Daniel Weitzner (W3C &
MIT),Daniel Harris (Kendra), andJeremy Frey (Univ. of Southhampton)
Free the Data! Panel
(click to enlarge)

A specially arranged panel session called Freeing the Data was moderated by Kieron O'Hara (Univ. of Southhampton). On the panel were Daniel Weitzner (W3C & MIT), Daniel Harris (Kendra), and Jeremy Frey (Univ. of Southhampton).

Jeremy Frey is a chemist and took the position that any scientist doing research should not only make results available, but the data as well. But making the data available isn't enough. We need to make it findable as well. Moreover, we need the context to be available and machine readable.

Another issue with data is correctness. Published papers have greater trust because they've been peer-reviewed. What about the data? There are several issues: first, the information about how the data was created must be preserved. Second, data must be versioned so that as it changes, reference can be made to the data set at a particular time. At least for scientific data, we should move to a position where you pay for privacy rather than publicity.

Harris took an opposing view that said authors should have the choice of whether to free data or not. What's the aim? Stabilization or destabilization? Are we talking about free access or free cost? What do we want? Legislation? Arguments? Tools? We have to decide.

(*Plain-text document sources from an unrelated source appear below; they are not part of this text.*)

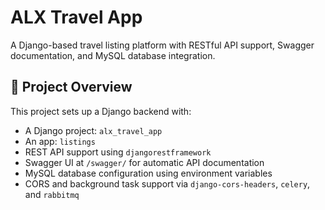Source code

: # ALX Travel App

A Django-based travel listing platform with RESTful API support, Swagger documentation, and MySQL database integration.

## 🚀 Project Overview

This project sets up a Django backend with:

- A Django project: `alx_travel_app`
- An app: `listings`
- REST API support using `djangorestframework`
- Swagger UI at `/swagger/` for automatic API documentation
- MySQL database configuration using environment variables
- CORS and background task support via `django-cors-headers`, `celery`, and `rabbitmq`


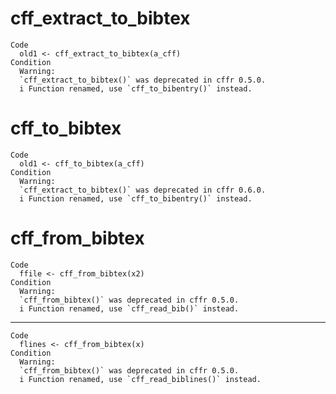 # cff_extract_to_bibtex

    Code
      old1 <- cff_extract_to_bibtex(a_cff)
    Condition
      Warning:
      `cff_extract_to_bibtex()` was deprecated in cffr 0.5.0.
      i Function renamed, use `cff_to_bibentry()` instead.

# cff_to_bibtex

    Code
      old1 <- cff_to_bibtex(a_cff)
    Condition
      Warning:
      `cff_extract_to_bibtex()` was deprecated in cffr 0.6.0.
      i Function renamed, use `cff_to_bibentry()` instead.

# cff_from_bibtex

    Code
      ffile <- cff_from_bibtex(x2)
    Condition
      Warning:
      `cff_from_bibtex()` was deprecated in cffr 0.5.0.
      i Function renamed, use `cff_read_bib()` instead.

---

    Code
      flines <- cff_from_bibtex(x)
    Condition
      Warning:
      `cff_from_bibtex()` was deprecated in cffr 0.5.0.
      i Function renamed, use `cff_read_biblines()` instead.

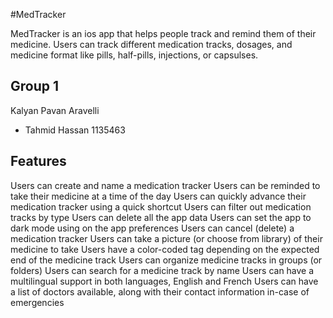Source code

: #MedTracker

MedTracker is an ios app that helps people track and remind them of their medicine.
Users can track different medication tracks, dosages, and medicine format like pills, half-pills, injections, or capsulses.


## Group 1

Kalyan Pavan Aravelli
- Tahmid Hassan 1135463


## Features

Users can create and name a medication tracker
Users can be reminded to take their medicine at a time of the day
Users can quickly advance their medication tracker using a quick shortcut
Users can filter out medication tracks by type
Users can delete all the app data
Users can set the app to dark mode using on the app preferences
Users can cancel (delete) a medication tracker
Users can take a picture (or choose from library) of their medicine to take
Users have a color-coded tag depending on the expected end of the medicine track Users can organize medicine tracks in groups (or folders)
Users can search for a medicine track by name
Users can have a multilingual support in both languages, English and French
Users can have a list of doctors available, along with their contact information in-case of emergencies

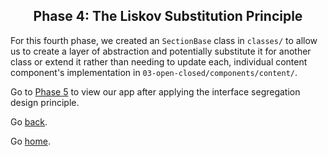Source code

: <h2 align="center">
  Phase 4: The Liskov Substitution Principle
</h2>

For this fourth phase, we created an `SectionBase` class in `classes/` to allow us to create a layer of abstraction and potentially substitute it for another class or extend it rather than needing to update each, individual content component's implementation in `03-open-closed/components/content/`.

Go to [Phase 5](../05-interface-segregation/) to view our app after applying the interface segregation design principle.

Go [back](../03-open-closed).

Go [home](https://github.com/pjnalls/ng-solid-design/).
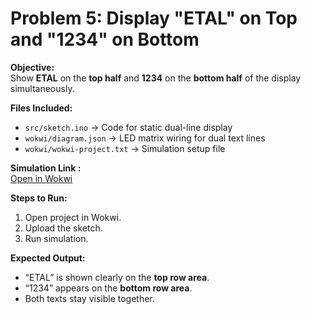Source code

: # Problem 5: Display "ETAL" on Top and "1234" on Bottom

**Objective:**  
Show **ETAL** on the **top half** and **1234** on the **bottom half** of the display simultaneously.

**Files Included:**  
- `src/sketch.ino` → Code for static dual-line display  
- `wokwi/diagram.json` → LED matrix wiring for dual text lines  
- `wokwi/wokwi-project.txt` → Simulation setup file  

**Simulation Link :**  
[Open in Wokwi](https://wokwi.com/projects/446221173665420289)

**Steps to Run:**  
1. Open project in Wokwi.  
2. Upload the sketch.  
3. Run simulation.

**Expected Output:**  
- “ETAL” is shown clearly on the **top row area**.  
- “1234” appears on the **bottom row area**.  
- Both texts stay visible together.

Weitzner claimed that freeing data wasn't just about freedom, but about re-use. Beyond making data available, we must:

  • Re-use structures including schemas and ontologies. It's more important to use well-understood structures than to use any particular idiom.
  • Re-use the licenses that have already been developed. Licensing meta-data (ala Creative Commons) is also important.
  • Enable re-use of ideas (contrasted with the expression of the idea). We have to find the proper scope of 'derivative works' and re-examine the issue of database copyright. Shockingly, copying the bibliographic data from a work (for purposes of citation) can be seen as a violation of some licenses.
  • Attach policy information that says how the information can be used. Some experimental data depends critically on personally identifying information. Anonymization is a hard task either not working well or being at odds with the underlying research purpose of the data.
  • Use open standards

Someone from the audience gave an indication of the scale of the changing data problem. She said they make 5000 changes to their data per day. Traditional versioning systems won't work if this level of granularity is really this small.

Harris mentioned Brin's The Transparent Society as a good reference on the inherent conflict between freely available data and privacy.

Weitzner said we shouldn't make the mistake of believing that we can publish information to one (fairly large) group of people and keeping it away from billions of other people. That won't work and will end up harming us in the end.